We went out to play in the back yard...for 3 hours...still nothing.

We came back inside for a drink and a snack, and a WHOLE goldfish cracker.

Over the course of the next week, we worked our way up to 5 crackers at a sitting. Personally, I'm up to many more than that, but that's an unrelated post. Neither of them has a visible reaction to a cracker that lists both "cheese" and "milk" as ingredients.


So what do we do now?

For the immediate future, I don't really plan to change our practice much...I just don't have to panic when something "may contain" or it lists milk/whey/cassein/modified milk ingredients as a minor ingredient. We're not heading out for cheesecake and a big glass of milk any time soon. I'm a little lactose intolerant, and I think that would...ahem...make me unpleasant company...if you catch my drift. Besides, they don't need to eat cheesecake anyway. This discovery/development just simplifies our lives a little.

And we can all use a little simpler life right now.

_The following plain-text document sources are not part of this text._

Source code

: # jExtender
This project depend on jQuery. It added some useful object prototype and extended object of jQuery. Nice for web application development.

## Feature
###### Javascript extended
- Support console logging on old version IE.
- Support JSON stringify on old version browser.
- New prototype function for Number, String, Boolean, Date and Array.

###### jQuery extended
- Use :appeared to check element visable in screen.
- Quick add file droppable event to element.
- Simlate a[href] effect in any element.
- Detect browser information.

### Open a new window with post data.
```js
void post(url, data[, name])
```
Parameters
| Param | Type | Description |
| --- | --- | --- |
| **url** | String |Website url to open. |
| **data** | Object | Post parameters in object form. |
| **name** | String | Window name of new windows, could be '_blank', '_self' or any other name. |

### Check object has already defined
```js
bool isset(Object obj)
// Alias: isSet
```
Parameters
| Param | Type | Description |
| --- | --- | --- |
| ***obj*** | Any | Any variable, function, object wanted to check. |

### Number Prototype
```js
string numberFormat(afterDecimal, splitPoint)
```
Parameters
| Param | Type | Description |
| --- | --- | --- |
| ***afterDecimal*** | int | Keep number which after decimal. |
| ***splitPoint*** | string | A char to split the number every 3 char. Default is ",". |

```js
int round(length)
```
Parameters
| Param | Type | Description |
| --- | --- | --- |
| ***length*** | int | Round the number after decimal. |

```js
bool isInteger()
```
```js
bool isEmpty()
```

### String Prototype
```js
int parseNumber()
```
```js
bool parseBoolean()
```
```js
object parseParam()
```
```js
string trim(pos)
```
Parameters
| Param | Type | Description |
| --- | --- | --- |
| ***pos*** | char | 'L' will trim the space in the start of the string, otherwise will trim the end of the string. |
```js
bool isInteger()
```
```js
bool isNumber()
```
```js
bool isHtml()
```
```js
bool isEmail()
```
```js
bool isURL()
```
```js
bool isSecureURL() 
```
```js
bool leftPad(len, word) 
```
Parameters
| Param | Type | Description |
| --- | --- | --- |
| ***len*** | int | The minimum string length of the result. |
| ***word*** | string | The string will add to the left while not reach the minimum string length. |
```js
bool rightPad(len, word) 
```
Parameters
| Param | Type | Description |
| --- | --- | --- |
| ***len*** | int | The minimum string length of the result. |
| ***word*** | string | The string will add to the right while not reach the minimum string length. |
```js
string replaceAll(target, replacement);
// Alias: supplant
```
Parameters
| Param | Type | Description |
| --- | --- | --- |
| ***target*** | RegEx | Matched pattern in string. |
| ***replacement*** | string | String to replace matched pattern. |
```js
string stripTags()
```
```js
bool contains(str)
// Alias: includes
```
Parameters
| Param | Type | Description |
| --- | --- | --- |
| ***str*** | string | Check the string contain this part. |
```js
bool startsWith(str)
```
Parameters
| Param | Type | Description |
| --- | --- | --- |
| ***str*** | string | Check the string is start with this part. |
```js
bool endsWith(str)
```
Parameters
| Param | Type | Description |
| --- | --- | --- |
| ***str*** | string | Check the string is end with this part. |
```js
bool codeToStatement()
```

So, happy summer to you, stay cool and hydated while you play outside, and remember the sunblock.

Saturday, July 04, 2009

Bad (Rice) Dreams

Dear Hain Celestial Group, makers of Rice Dream:

I really like your product because it's safe for my dairy-allergic children and contains all the calcium and vitamin D that they need. And they like it too.

But I really wish that you had a bit better quality control over your product, at least in this 2-litre carton size. To explain a little better, here's a photo of the tea that I made this afternoon.

When I opened the carton, the milk was separated, and the liquid on top was clear. I shook it up to try to turn it back into a suspension, but totally failed, as you can see from what it did in my cup of tea.

There's no way I can serve this to my kids. They're picky eaters as it is, and to have their milk be lumpy and, dare I say, textured, might turn them off milk altogether. Really, milk should pour and splatter, but it shouldn't plop down in chunks.

I could go for the soy alternatives, but I'm not fond of putting too much soy into their diets, as this story will explain. They're little boys; I don't need to be putting too much estrogen into their systems and possibly screwing up their reproductive organs.

And they do drink calcium-enriched orange juice, but there is such a thing as too much juice. As well, I dream of a day when they can drink regular milk, and eat cheese for the calcium, so I do want them to keep drinking something that looks like milk.

I'm blogging this petty incident because this isn't the first carton of milk to do this to me. There was a run of bad milk for about a month last summer. Then last week, we returned three cartons to the grocery store. Tomorrow, I'll be taking two more back to the store. (To answer additional questions -- the expiry date is August 24, as you can see in the photo -- and I know that my husband bought the milk and brought it home right away, because he also bought ice cream in the same trip, and it didn't melt.)

As you all know, taking a 6- and a 3-year old to the grocery store isn't a simple chore. The 6-year-old is better now, but they both get bored, they both get annoying, and they both beg for every single candy and treat on the shelves. Taking them to the store and lining up to return *milk* is a form of parental torture.

So this is my plea -- whatever is broken over the summer months, please fix it so that I don't dread opening up your next carton of milk because I don't know that it will be drinkable. I don't like the taste of your competitors' product, but I also don't like feeling like a hostage to your poor quality control.